Harley-Davidson Road Glide | Honda Gold Wing F6B | Dissimilar Metals

Two Modern Baggers, Worlds Apart

We know: The Honda Gold Wing F6B and Harley-Davidson Road Glide Custom are not true competitors. Few riders lie awake at night trying to decide whether to buy a Harley or a Honda. Or if they do, they don’t admit it to their Harley-riding friends. Each has its audience, and the overlap between those two populations is vanishingly small.

Still, these bikes share the custom-bagger styling theme, and their curb weights, engine displacements, and price tags are nearly identical. So we felt we could ride them back to back and have an enlightening compare-and-contrast conversation. Or, in the words of Digital Editor Thomas Kinzer, we could “ride them around until someone has an epiphany.”

We did, and the insight gained was simple: Motorcycles are personal and individual. We choose them for our own good reasons, or for no reason we can fully articulate. They do not need to fit neatly into categories or market segments. And brand character counts. In fact, sometimes it’s everything.

Our broad conclusions will surprise no one: Honda’s Gold Wing-derived F6B is the better, nicer, more effective machine by most modern-motorcycle standards. Yet the Road Glide Custom is vastly superior at one thing: being a Harley-Davidson. It is, in fact, satisfyingly smooth and civilized by the historic standards of that unique marque—don’t be fooled by appearances, Harley has done quite a bit of work “under the skin.”

Yes, there’s a double standard at work here, but consider the different evolutionary paths these machines have followed.

Obviously, the talented engineers at The Motor Company could make anything they want. Or anything their customers want. A more modern, technically sophisticated motorcycle that is faster, smoother, lighter, and better handling could be built at any time. But the custodians of the hallowed Harley-Davidson image know a Harley has to look right. And feel right. And sound right.

So, whatever product planners and designers might have wanted to do with the Road Glide’s custom bagger look, they had very narrowly prescribed limits to stay within.

Honda’s situation was very different, but the effect was similarly confining. The notion to spin off an alternative style from the Gold Wing platform would have remained merely a notion if it couldn’t be done efficiently.
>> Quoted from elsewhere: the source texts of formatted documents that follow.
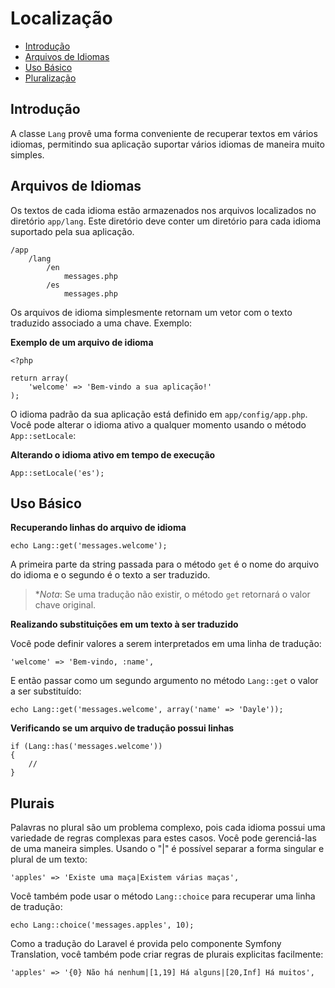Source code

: # Localização

- [Introdução](#introduction)
- [Arquivos de Idiomas](#language-files)
- [Uso Básico](#basic-usage)
- [Pluralização](#pluralization)

<a name="introduction"></a>
## Introdução

A classe `Lang` provê uma forma conveniente de recuperar textos em vários idiomas, permitindo sua aplicação suportar vários idiomas de maneira muito simples.

<a name="language-files"></a>
## Arquivos de Idiomas

Os textos de cada idioma estão armazenados nos arquivos localizados no diretório `app/lang`. Este diretório deve conter um diretório para cada idioma suportado pela sua aplicação.

	/app
		/lang
			/en
				messages.php
			/es
				messages.php

Os arquivos de idioma simplesmente retornam um vetor com o texto traduzido associado a uma chave. Exemplo:

**Exemplo de um arquivo de idioma**

	<?php

	return array(
		'welcome' => 'Bem-vindo a sua aplicação!'
	);

O idioma padrão da sua aplicação está definido em `app/config/app.php`. Você pode alterar o idioma ativo a qualquer momento usando o método `App::setLocale`:

**Alterando o idioma ativo em tempo de execução**

	App::setLocale('es');

<a name="basic-usage"></a>
## Uso Básico

**Recuperando linhas do arquivo de idioma**

	echo Lang::get('messages.welcome');

A primeira parte da string passada para o método `get` é o nome do arquivo do idioma e o segundo é o texto a ser traduzido.

> **Nota*: Se uma tradução não existir, o método `get` retornará o valor chave original.

**Realizando substituições em um texto à ser traduzido**

Você pode definir valores a serem interpretados em uma linha de tradução:

	'welcome' => 'Bem-vindo, :name',

E então passar como um segundo argumento no método `Lang::get` o valor a ser substituído:

	echo Lang::get('messages.welcome', array('name' => 'Dayle'));

**Verificando se um arquivo de tradução possui linhas**

	if (Lang::has('messages.welcome'))
	{
		//
	}

<a name="pluralization"></a>
## Plurais

Palavras no plural são um problema complexo, pois cada idioma possui uma variedade de regras complexas para estes casos. Você pode gerenciá-las de uma maneira simples. Usando o "|" é possível separar a forma singular e plural de um texto:

	'apples' => 'Existe uma maça|Existem várias maças',

Você também pode usar o método `Lang::choice` para recuperar uma linha de tradução:

	echo Lang::choice('messages.apples', 10);

Como a tradução do Laravel é provida pelo componente Symfony Translation, você também pode criar regras de plurais explicitas facilmente:

	'apples' => '{0} Não há nenhum|[1,19] Há alguns|[20,Inf] Há muitos',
That is, the existing engineering had to carry over and the change had to be accomplished with an inexpensive rework of a few cosmetic pieces. The cleverness went into getting a dramatic image overhaul with a minimum of new bits.

The long, low, sinister look of the F6B is profoundly different from a full-dress Gold Wing’s appearance, yet it entails only a cut-down windshield, slightly different fairing side panels, new seat and rear deck between the stylized bags, and a lot of flat-black finish. A personality makeover on the cheap.

So both Honda and Harley-Davidson got their custom baggers while staying true to their brand values and traditions. Riding the Road Glide Custom and the Gold Wing F6B together, the conversation becomes all about the people attracted to each brand, and what they expect from their motorcycles.

Just turning on the ignition and starting the engines, these two bikes already diverge. The Honda takes an entirely conventional one-click turn of its top-center-mount key, and a push of the starter button to stir the 1832cc flat-six to life. It isn’t a silent idle, with some primary-gear whine and muted exhaust growl, but it’s smooth and refined.

The Road Glide ignition “switch” is a giant chrome block atop the steering head that you rotate from Off to On. This heavy piece has that Real Steel feel even though its practicality is debatable. Push the Harley’s starter button and there’s loud, mechanical drama down below as starter-motor gears jam into place and get those giant pistons pumping. The 103 cubic-inch engine fires quickly, and dances crazily in its soft mounts at idle.

Already worlds apart and we haven’t even put them in gear.

Which is another lesson in itself. Selecting first on the Honda is like, well, selecting first on a Honda: click. Putting the Harley in gear sounds like a minor car wreck. Harley owners smile and say, “Yeah…so?”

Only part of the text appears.